Russian police beat up top rights activist, party leader

Russian police beat up top rights activist, party leader

MOSCOW - Agence France-Presse
Russian police beat up top rights activist, party leader

Supporters of the 'For Human Rights' organization gather outside its office in Moscow, June 22. REUTERS photo

The head of a top Russian rights group and an opposition leader said June 22 they had been assaulted by riot police during a raid on the NGO, in the latest crackdown on activists during Vladimir Putin's new term.

In a night-time raid, dozens of men swept the offices of the group For Human Rights and assaulted some 10 people including the group's head Lev Ponomaryov and leader of the Yabloko liberal opposition party Sergei Mitrokhin.
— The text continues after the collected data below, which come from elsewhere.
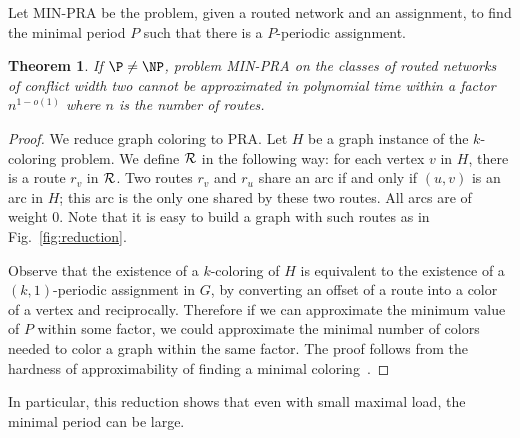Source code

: \documentclass[10pt, conference, letterpaper]{IEEEtran}
\newtheorem{theorem}{Theorem}
\begin{document}
Let MIN-PRA be the problem, given a routed network and an assignment, to find the minimal period $P$ such that there is a $P$-periodic assignment. 

\begin{theorem}\label{th:inapprox}
If $\P \neq \NP$, problem MIN-PRA on the classes of routed networks of conflict width two cannot be approximated in polynomial time within a factor $n^{1-o(1)}$ where $n$ is the number of routes.
\end{theorem}

\begin{proof}
 We reduce graph coloring to PRA. Let $H$ be a graph instance of the $k$-coloring problem. 
 We define ${\cal R}$ in the following way: for each vertex $v$ in $H$, there is a route $r_v$ in ${\cal R}$.
 Two routes $r_v$ and $r_u$ share an arc if and only if $(u,v)$ is an arc in $H$; this arc is the only one shared by these two routes. All arcs are of weight $0$. Note that it is easy to build a graph with such routes as in Fig.~\ref{fig:reduction}.

 Observe that the existence of a $k$-coloring of $H$ is equivalent to the existence of a $(k,1)$-periodic assignment in $G$, 
 by converting an offset of a route into a color of a vertex and reciprocally. Therefore if we can approximate the minimum value of $P$ within some factor, we could approximate the minimal number of colors needed to color a graph within the same factor. The proof follows from the hardness of approximability of finding a minimal coloring~\cite{zuckerman2006linear}.
\end{proof}


In particular, this reduction shows that even with small maximal load, the minimal period can be large.
\end{document}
Mitrokhin, who plans to run against the incumbent pro-Kremlin Moscow mayor in polls this fall, showed up at the group's offices in a sign of support after they were told to vacate the premises in a dispute with the city authorities over rent.

The liberal politician suggested representatives of Russian special services were coordinating the raid and accused the Kremlin of being behind the attack.

"I believe it was an order from the very top," he told AFP. "The Moscow mayor's office was just implementing the order. They acted with deliberate violence." Over the past months authorities have raided hundreds of non-profit groups including For Human Rights as part of a crackdown prompted by a controversial new law requiring NGOs that receive international donations to register as "foreign agents." Ponomaryov and Mitrokhin said that when they refused to leave the office, the police and security guards stormed the premises, changed the locks on the doors, assaulted them and threw them out on the street in the middle of the night.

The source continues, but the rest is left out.